I know that in order to do a slow loss I need to keep my carb count below 150-100 grams, but I’m really looking for a bit better results.

A sweet spot weight loss is ideally keeping the carb count to 50-100 grams.  Usually this is what I aim for as it allows me quite a bit of wiggle room.

A faster weight loss can be done by keeping the carb count under 50 grams but there is always the threat of Ketosis if I stay on it too much but I doubt if I would stay under 50 for a long period of time.

So where to begin….  Oh right hear by listing things.  I’m going to try and add a chart and see if it is easier for me to use this during my 21 days.  So here goes.

I will be updating this as I add food items to it so you might see this pop up occasionally as items are updated.  This is just so that you can see where I got my counts from and most of it comes from the Internet unless it is posed on the food item.

So here is what I have so far:


Ahi Tuna Steaks 4 oz 0
Applewood Bacon – Thick 1 slices 0
Broccoli – Frozen 1 cup 6
Bacon – Regular 1 strip 0
Carrots – Shredded 1/4 cup 2.64
Cheese – Provolone 1 slice  0
Cheddar Cheese – Shredded 1/4 cup 0
California Chicken Salad-Senoma Diet 1 cup 11
Chicken Spread-Boiled/No Skin 1/4 cup 0
Crab Rangoon 2 8
Cranberries – Dried 1/3 cup 33
Coffee – Hawaiian 1 pod 0
Cream – Heavy Whipping 2 Tbsp 0
Creamer – French Vanilla Sugar Free 2 Tbsp 2
Egg, Large 1 0.38
Egg, Hard Boiled 1 0.56
Fontina Cheese 1 oz 1
Green Beans-French Cut 1 cup 5
Hamburger – Sirloin 4 oz 0
Hamburger Patty – Juicy 1 0
Lettuce – Green Leafy 1 cup 1
Mayonaise – Regular 1 Tbsp 0
Mushrooms, Whole Raw 1 large 1
Mustard – Whole Grain 1 Tsp 0
Salad Dressing – 3 Cheese 2 Tbsp 2
Sesame Chicken  2 cups 55
Spinach 1/4 cup 0.27
Sprakling Water – Strawberry 12 oz 0
Tomato – Roma 1 medium 3
Tuna Fish – Can Drained 1/2 cup (4 oz) 0
Vitamin C – Emergen-C 1 packet 6
Yogurt Greek-Danon Light&Lean-Blueberry 5.3 oz 9

That is what I have so far and I will be changing it as I start eating more food.

So you can ignore this if you want but I will need it for my counts in the future.
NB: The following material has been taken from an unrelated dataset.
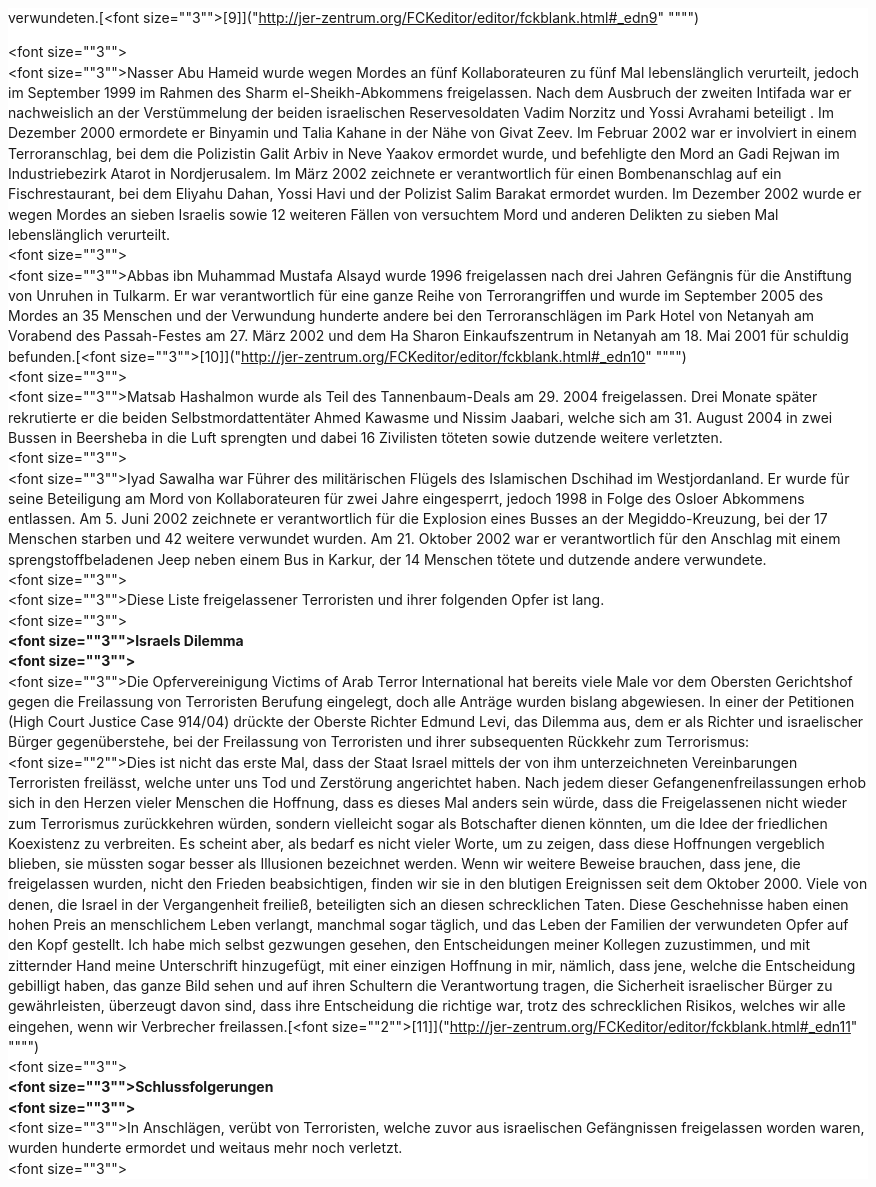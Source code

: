 verwundeten.</font>[<span><span><span><span><font size=""3"">\[9\]</font></span></span></span></span>]("http://jer-zentrum.org/FCKeditor/editor/fckblank.html#_edn9" """")</div><div><font size=""3""> </font></div><div><font size=""3"">Nasser Abu Hameid wurde wegen Mordes an fünf Kollaborateuren zu fünf Mal lebenslänglich verurteilt, jedoch im September 1999 im Rahmen des Sharm el-Sheikh-Abkommens freigelassen. Nach dem Ausbruch der zweiten Intifada war er nachweislich an der Verstümmelung der beiden israelischen Reservesoldaten Vadim Norzitz und Yossi Avrahami beteiligt . Im Dezember 2000 ermordete er Binyamin und Talia Kahane in der Nähe von Givat Zeev. Im Februar 2002 war er involviert in einem Terroranschlag, bei dem die Polizistin Galit Arbiv in Neve Yaakov ermordet wurde, und befehligte den Mord an Gadi Rejwan im Industriebezirk Atarot in Nordjerusalem. Im März 2002 zeichnete er verantwortlich für einen Bombenanschlag auf ein Fischrestaurant, bei dem Eliyahu Dahan, Yossi Havi und der Polizist Salim Barakat ermordet wurden. Im Dezember 2002 wurde er wegen Mordes an sieben Israelis sowie 12 weiteren Fällen von versuchtem Mord und anderen Delikten zu sieben Mal lebenslänglich verurteilt.</font></div><div><font size=""3""> </font></div><div><font size=""3"">Abbas ibn Muhammad Mustafa Alsayd wurde 1996 freigelassen nach drei Jahren Gefängnis für die Anstiftung von Unruhen in Tulkarm. Er war verantwortlich für eine ganze Reihe von Terrorangriffen und wurde im September 2005 des Mordes an 35 Menschen und der Verwundung hunderte andere bei den Terroranschlägen im Park Hotel von Netanyah am Vorabend des Passah-Festes am 27. März 2002 und dem Ha Sharon Einkaufszentrum in Netanyah am 18. Mai 2001 für schuldig befunden.</font>[<span><span><span><span><font size=""3"">\[10\]</font></span></span></span></span>]("http://jer-zentrum.org/FCKeditor/editor/fckblank.html#_edn10" """")</div><div><font size=""3""> </font></div><div><font size=""3"">Matsab Hashalmon wurde als Teil des Tannenbaum-Deals am 29. 2004 freigelassen. Drei Monate später rekrutierte er die beiden Selbstmordattentäter Ahmed Kawasme und Nissim Jaabari, welche sich am 31. August 2004 in zwei Bussen in Beersheba in die Luft sprengten und dabei 16 Zivilisten töteten sowie dutzende weitere verletzten.</font></div><div><font size=""3""> </font></div><div><font size=""3"">Iyad Sawalha war Führer des militärischen Flügels des Islamischen Dschihad im Westjordanland. Er wurde für seine Beteiligung am Mord von Kollaborateuren für zwei Jahre eingesperrt, jedoch 1998 in Folge des Osloer Abkommens entlassen. Am 5. Juni 2002 zeichnete er verantwortlich für die Explosion eines Busses an der Megiddo-Kreuzung, bei der 17 Menschen starben und 42 weitere verwundet wurden. Am 21. Oktober 2002 war er verantwortlich für den Anschlag mit einem sprengstoffbeladenen Jeep neben einem Bus in Karkur, der 14 Menschen tötete und dutzende andere verwundete.</font></div><div><font size=""3""> </font></div><div><font size=""3"">Diese Liste freigelassener Terroristen und ihrer folgenden Opfer ist lang.</font></div><div><font size=""3""> </font></div><div>**<font size=""3"">Israels Dilemma</font>**</div><div>**<font size=""3""> </font>**</div><div><font size=""3"">Die Opfervereinigung Victims of Arab Terror International hat bereits viele Male vor dem Obersten Gerichtshof gegen die Freilassung von Terroristen Berufung eingelegt, doch alle Anträge wurden bislang abgewiesen. In einer der Petitionen (High Court Justice Case 914/04) drückte der Oberste Richter Edmund Levi, das Dilemma aus, dem er als Richter und israelischer Bürger gegenüberstehe, bei der Freilassung von Terroristen und ihrer subsequenten Rückkehr zum Terrorismus:</font></div><div> </div><div><font size=""2"">Dies ist nicht das erste Mal, dass der Staat Israel mittels der von ihm unterzeichneten Vereinbarungen Terroristen freilässt, welche unter uns Tod und Zerstörung angerichtet haben. Nach jedem dieser Gefangenenfreilassungen erhob sich in den Herzen vieler Menschen die Hoffnung, dass es dieses Mal anders sein würde, dass die Freigelassenen nicht wieder zum Terrorismus zurückkehren würden, sondern vielleicht sogar als Botschafter dienen könnten, um die Idee der friedlichen Koexistenz zu verbreiten. Es scheint aber, als bedarf es nicht vieler Worte, um zu zeigen, dass diese Hoffnungen vergeblich blieben, sie müssten sogar besser als Illusionen bezeichnet werden. Wenn wir weitere Beweise brauchen, dass jene, die freigelassen wurden, nicht den Frieden beabsichtigen, finden wir sie in den blutigen Ereignissen seit dem Oktober 2000. Viele von denen, die Israel in der Vergangenheit freiließ, beteiligten sich an diesen schrecklichen Taten. Diese Geschehnisse haben einen hohen Preis an menschlichem Leben verlangt, manchmal sogar täglich, und das Leben der Familien der verwundeten Opfer auf den Kopf gestellt. Ich habe mich selbst gezwungen gesehen, den Entscheidungen meiner Kollegen zuzustimmen, und mit zitternder Hand meine Unterschrift hinzugefügt, mit einer einzigen Hoffnung in mir, nämlich, dass jene, welche die Entscheidung gebilligt haben, das ganze Bild sehen und auf ihren Schultern die Verantwortung tragen, die Sicherheit israelischer Bürger zu gewährleisten, überzeugt davon sind, dass ihre Entscheidung die richtige war, trotz des schrecklichen Risikos, welches wir alle eingehen, wenn wir Verbrecher freilassen.</font>[<span><span><span><span><font size=""2"">\[11\]</font></span></span></span></span>]("http://jer-zentrum.org/FCKeditor/editor/fckblank.html#_edn11" """")</div><div><font size=""3""> </font></div><div>**<font size=""3"">Schlussfolgerungen</font>**</div><div>**<font size=""3""> </font>**</div><div><font size=""3"">In Anschlägen, verübt von Terroristen, welche zuvor aus israelischen Gefängnissen freigelassen worden waren, wurden hunderte ermordet und weitaus mehr noch verletzt.</font></div><div><font size=""3"">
So just in case you just tuned in, I’ve added a few more things to my food list.  I did take a recipe from the Sonoma diet which is similar to Mediterranean diet.  It should be noted that I do not add any of the walnuts into the salad and am not as generous with the celery because it actually tends to overpower the salad.  So that would theoretically mean that my carb count should be lower but what the heck, I’ll stick with what they list and just go from there.  Too hard for me to try and stop and figure out all of the additives so I’ll just leave it up to them.

I’ve also added Yogurt onto my list and it took some good looking to see what was a wise choice for me.  I love Greek Yogurt but all too often it is high in the calorie count but Danon really surprised me with the Light & Lean Greek Yogurt.  So if you’re inclined to have yogurt even Mark of Mark’s Daily Apple encourages you to have Green yogurt because it has more protein.

I may also be borrowing several other recipes from other diet plans that I’ve tried over the years and if so I will mention where I got the diet so you can look up the recipe.  Most of the books I got it from are several years old and usually you can now find them on line.